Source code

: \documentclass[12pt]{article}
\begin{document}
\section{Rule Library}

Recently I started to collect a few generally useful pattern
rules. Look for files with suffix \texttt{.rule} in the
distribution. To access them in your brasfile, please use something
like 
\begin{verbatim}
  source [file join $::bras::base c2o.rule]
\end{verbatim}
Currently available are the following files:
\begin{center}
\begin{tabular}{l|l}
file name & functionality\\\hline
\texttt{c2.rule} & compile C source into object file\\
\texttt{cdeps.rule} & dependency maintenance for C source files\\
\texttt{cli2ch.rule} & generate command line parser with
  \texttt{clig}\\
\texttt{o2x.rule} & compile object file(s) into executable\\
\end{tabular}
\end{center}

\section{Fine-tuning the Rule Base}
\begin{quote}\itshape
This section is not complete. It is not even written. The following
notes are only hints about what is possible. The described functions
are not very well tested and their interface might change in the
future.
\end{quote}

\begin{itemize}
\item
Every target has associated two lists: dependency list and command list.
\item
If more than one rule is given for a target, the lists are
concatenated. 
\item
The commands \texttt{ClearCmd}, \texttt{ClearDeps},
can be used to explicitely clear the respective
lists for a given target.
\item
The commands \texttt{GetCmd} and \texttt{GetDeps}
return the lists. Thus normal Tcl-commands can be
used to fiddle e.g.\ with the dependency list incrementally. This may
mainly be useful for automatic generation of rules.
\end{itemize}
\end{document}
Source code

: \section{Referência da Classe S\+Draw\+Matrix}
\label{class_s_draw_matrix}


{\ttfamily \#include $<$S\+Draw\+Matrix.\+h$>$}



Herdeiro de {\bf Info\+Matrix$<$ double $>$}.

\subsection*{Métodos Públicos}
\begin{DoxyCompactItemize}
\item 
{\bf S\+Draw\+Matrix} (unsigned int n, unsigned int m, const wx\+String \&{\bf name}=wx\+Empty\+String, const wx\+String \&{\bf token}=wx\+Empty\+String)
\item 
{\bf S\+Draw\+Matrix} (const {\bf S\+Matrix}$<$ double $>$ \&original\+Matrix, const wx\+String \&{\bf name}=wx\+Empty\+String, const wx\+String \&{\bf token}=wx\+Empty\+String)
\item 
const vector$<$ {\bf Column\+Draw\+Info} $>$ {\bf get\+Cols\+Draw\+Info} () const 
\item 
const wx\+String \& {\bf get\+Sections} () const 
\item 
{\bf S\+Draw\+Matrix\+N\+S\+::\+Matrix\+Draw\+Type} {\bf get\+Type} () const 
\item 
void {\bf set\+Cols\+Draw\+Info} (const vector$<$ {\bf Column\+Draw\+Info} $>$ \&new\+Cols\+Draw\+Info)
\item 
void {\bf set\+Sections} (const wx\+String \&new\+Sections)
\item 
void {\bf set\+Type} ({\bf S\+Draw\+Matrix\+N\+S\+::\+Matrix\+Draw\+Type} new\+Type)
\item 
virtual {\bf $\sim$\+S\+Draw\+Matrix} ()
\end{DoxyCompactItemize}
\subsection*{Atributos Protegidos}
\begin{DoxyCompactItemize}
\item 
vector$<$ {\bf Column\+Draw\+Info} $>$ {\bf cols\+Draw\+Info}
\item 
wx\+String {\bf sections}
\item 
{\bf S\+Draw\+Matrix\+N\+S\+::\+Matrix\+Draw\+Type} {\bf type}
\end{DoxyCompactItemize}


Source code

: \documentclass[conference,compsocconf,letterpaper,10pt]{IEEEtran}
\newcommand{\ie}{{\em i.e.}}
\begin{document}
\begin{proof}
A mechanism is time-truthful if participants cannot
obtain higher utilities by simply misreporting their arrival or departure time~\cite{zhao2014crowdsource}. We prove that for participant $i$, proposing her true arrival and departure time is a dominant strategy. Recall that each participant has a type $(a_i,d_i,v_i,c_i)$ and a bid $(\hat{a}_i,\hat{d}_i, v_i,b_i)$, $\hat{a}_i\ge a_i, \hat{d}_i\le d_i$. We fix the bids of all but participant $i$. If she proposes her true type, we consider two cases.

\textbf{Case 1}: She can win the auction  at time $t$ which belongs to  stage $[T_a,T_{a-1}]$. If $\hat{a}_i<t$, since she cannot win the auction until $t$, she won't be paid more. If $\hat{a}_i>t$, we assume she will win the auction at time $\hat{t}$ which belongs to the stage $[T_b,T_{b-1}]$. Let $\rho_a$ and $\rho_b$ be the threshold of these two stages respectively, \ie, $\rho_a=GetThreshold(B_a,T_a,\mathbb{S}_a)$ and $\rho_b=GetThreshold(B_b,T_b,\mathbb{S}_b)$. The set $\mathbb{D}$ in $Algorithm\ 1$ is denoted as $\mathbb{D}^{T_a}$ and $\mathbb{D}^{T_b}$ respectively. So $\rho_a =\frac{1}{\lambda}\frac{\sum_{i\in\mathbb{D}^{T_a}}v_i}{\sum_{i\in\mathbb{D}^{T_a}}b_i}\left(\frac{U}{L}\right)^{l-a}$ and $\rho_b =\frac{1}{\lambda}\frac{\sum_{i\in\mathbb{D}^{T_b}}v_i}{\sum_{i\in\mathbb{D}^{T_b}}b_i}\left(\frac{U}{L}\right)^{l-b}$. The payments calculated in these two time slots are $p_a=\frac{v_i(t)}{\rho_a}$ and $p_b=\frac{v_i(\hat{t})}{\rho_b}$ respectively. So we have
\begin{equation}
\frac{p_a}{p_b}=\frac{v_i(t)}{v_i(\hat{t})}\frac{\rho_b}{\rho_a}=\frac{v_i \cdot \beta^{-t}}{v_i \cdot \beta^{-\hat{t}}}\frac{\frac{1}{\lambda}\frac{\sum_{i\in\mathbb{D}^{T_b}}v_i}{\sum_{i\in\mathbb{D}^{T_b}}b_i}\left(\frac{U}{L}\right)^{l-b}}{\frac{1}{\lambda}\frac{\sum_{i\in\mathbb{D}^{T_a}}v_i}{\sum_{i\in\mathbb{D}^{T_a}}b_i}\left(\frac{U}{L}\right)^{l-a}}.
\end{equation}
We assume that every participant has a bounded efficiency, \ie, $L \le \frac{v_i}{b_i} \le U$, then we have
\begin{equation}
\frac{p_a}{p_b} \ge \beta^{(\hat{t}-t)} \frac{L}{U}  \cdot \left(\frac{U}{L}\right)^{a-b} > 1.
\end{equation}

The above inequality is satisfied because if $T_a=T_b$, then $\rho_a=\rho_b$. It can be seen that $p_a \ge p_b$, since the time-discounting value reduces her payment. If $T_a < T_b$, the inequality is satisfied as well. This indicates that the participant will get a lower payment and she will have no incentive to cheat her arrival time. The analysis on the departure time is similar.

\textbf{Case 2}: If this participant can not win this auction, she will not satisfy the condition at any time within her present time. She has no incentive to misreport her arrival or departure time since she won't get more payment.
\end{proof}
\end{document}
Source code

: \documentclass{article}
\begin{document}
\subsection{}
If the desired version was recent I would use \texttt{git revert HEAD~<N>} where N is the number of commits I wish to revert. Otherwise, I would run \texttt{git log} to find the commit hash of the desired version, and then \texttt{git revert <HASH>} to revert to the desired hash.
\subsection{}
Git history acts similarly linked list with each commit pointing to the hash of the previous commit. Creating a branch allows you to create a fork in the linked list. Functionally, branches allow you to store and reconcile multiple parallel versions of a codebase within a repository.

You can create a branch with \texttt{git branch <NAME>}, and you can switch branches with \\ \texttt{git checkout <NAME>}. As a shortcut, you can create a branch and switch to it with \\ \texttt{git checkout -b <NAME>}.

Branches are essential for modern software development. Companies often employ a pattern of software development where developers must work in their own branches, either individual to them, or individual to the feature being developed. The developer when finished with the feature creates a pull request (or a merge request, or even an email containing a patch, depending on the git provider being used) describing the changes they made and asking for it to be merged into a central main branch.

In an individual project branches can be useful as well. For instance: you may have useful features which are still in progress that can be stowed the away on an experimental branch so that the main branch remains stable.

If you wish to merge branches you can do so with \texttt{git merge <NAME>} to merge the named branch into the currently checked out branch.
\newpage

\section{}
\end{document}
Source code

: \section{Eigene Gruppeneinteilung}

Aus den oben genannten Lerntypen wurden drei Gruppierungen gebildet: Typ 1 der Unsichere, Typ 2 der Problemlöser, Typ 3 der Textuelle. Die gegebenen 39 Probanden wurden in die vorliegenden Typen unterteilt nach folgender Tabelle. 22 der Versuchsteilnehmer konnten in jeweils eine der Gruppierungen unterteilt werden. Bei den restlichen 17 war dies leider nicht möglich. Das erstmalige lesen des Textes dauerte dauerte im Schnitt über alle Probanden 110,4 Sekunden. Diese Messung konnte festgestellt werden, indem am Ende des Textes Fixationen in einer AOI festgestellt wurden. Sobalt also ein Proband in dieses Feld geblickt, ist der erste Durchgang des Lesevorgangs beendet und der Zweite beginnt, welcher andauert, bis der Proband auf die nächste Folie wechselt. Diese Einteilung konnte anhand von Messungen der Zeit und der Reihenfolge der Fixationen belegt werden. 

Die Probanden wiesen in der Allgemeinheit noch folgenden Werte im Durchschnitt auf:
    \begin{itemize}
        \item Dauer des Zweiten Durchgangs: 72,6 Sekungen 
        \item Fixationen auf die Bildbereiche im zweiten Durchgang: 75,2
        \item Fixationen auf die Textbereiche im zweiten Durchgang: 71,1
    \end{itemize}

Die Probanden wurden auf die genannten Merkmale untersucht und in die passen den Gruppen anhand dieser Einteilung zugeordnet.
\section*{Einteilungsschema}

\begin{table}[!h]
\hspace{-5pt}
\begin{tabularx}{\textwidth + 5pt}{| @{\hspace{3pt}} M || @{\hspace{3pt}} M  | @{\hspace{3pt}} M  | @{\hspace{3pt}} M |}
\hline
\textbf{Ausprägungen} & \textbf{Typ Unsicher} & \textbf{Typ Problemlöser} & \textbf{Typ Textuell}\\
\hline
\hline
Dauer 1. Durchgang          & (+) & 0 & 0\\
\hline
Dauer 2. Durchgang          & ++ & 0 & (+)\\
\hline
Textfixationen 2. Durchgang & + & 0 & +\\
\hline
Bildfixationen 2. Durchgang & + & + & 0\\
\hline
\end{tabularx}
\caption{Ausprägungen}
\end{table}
=-=-=-=-=
◆ WHAT YOU SHOULD DO ◆
Output, please, only the lines running from the start of the entries through the line that contains "Currently available are", including both of those lines.

◆ SOLVED PROBLEM ◆
Source code

: \documentclass[12pt]{article}
\begin{document}
\section{Rule Library}

Recently I started to collect a few generally useful pattern
rules. Look for files with suffix \texttt{.rule} in the
distribution. To access them in your brasfile, please use something
like 
\begin{verbatim}
  source [file join $::bras::base c2o.rule]
\end{verbatim}
Currently available are the following files:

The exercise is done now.